Example: `lblsrc = [0 7 2 5 11 17 15 7 7 11]` creates the label source as a ten-sample numeric vector.

Data Types: `single` | `double` | `int8` | `int16` | `int32` | `int64` | `uint8` | `uint16` | `uint32` | `uint64` | `logical` | `char` | `string` | `table` | `cell` | `categorical`

Proportions or numbers of labels, specified as an integer scalar, a scalar in the range (0, 1), a vector of integers, or a vector of fractions.

• If `p` is a scalar, `splitlabels` finds two splitting index sets and returns a two-element cell array in `idxs`.

• If `p` is an integer, the first element of `idxs` contains a vector of indices pointing to the first `p` values of each label category. The second element of `idxs` contains indices pointing to the remaining values of each label category.

• If `p` is a value in the range (0, 1) and `lblsrc` has Ki elements in the ith category, the first element of `idxs` contains a vector of indices pointing to the first `p` × Ki values of each label category. The second element of `idxs` contains the indices of the remaining values of each label category.

• If `p` is a vector with N elements of the form p1, p2, …, pN, `splitlabels` finds N + 1 splitting index sets and returns an (N + 1)-element cell array in `idxs`.

• If `p` is a vector of integers, the first element of `idxs` is a vector of indices pointing to the first p1 values of each label category, the next element of `idxs` contains the next p2 values of each label category, and so on. The last element in `idxs` contains the remaining indices of each label category.

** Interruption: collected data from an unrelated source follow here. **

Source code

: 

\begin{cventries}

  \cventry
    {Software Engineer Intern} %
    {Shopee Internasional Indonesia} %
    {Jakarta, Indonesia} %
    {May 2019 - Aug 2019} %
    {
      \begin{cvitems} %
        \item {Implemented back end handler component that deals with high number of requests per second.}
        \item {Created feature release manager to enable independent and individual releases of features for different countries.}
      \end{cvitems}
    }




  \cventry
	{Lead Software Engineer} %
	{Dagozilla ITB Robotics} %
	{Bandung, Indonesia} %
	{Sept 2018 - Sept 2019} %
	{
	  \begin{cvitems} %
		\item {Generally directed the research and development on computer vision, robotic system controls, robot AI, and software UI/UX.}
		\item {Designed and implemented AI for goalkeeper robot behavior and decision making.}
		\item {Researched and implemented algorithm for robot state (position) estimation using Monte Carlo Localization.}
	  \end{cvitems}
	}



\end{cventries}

• If `p` is a vector of fractions and `lblsrc` has Ki elements of the ith category, the first element of `idxs` is a vector of indices concatenating the first p1 × Ki values of each category, the next element of `idxs` contains the next p2 × Ki values of each label category, and so on. The last element in `idxs` contains the remaining indices of each label category.

Note

• If `p` contains fractions, then the sum of its elements must not be greater than one.

• If `p` contains numbers of label values, then the sum of its elements must not be greater than the smallest number of labels available for any of the label categories.

Data Types: `single` | `double` | `int8` | `int16` | `int32` | `int64` | `uint8` | `uint16` | `uint32` | `uint64`

Name-Value Arguments

Specify optional pairs of arguments as `Name1=Value1,...,NameN=ValueN`, where `Name` is the argument name and `Value` is the corresponding value. Name-value arguments must appear after other arguments, but the order of the pairs does not matter.

Before R2021a, use commas to separate each name and value, and enclose `Name` in quotes.

Example: `'TableVariable',"AreaCode",'Exclude',["617" "508"]` specifies that the function split labels based on telephone area code and exclude numbers from Boston and Natick.

Labels to include in the index sets, specified as a vector or cell array of label categories. The categories specified with this argument must be of the same type as the labels in `lblsrc`. Each category in the vector or cell array must match one of the label categories in `lblsrc`.

Labels to exclude from the index sets, specified as a vector or cell array of label categories. The categories specified with this argument must be of the same type as the labels in `lblsrc`. Each category in the vector or cell array must match one of the label categories in `lblsrc`.

Table variable to read, specified as a character vector or string scalar. If this argument is not specified, then `splitlabels` uses the first table variable.

Underlying datastore index, specified as an integer scalar. This argument applies when `lblsrc` is a `CombinedDatastore` object. `splitlabels` counts the labels in the datastore obtained using the `UnderlyingDatastores` property of `lblsrc`.

Output Arguments

Splitting indices, returned as a cell array.

Version History

Introduced in R2021a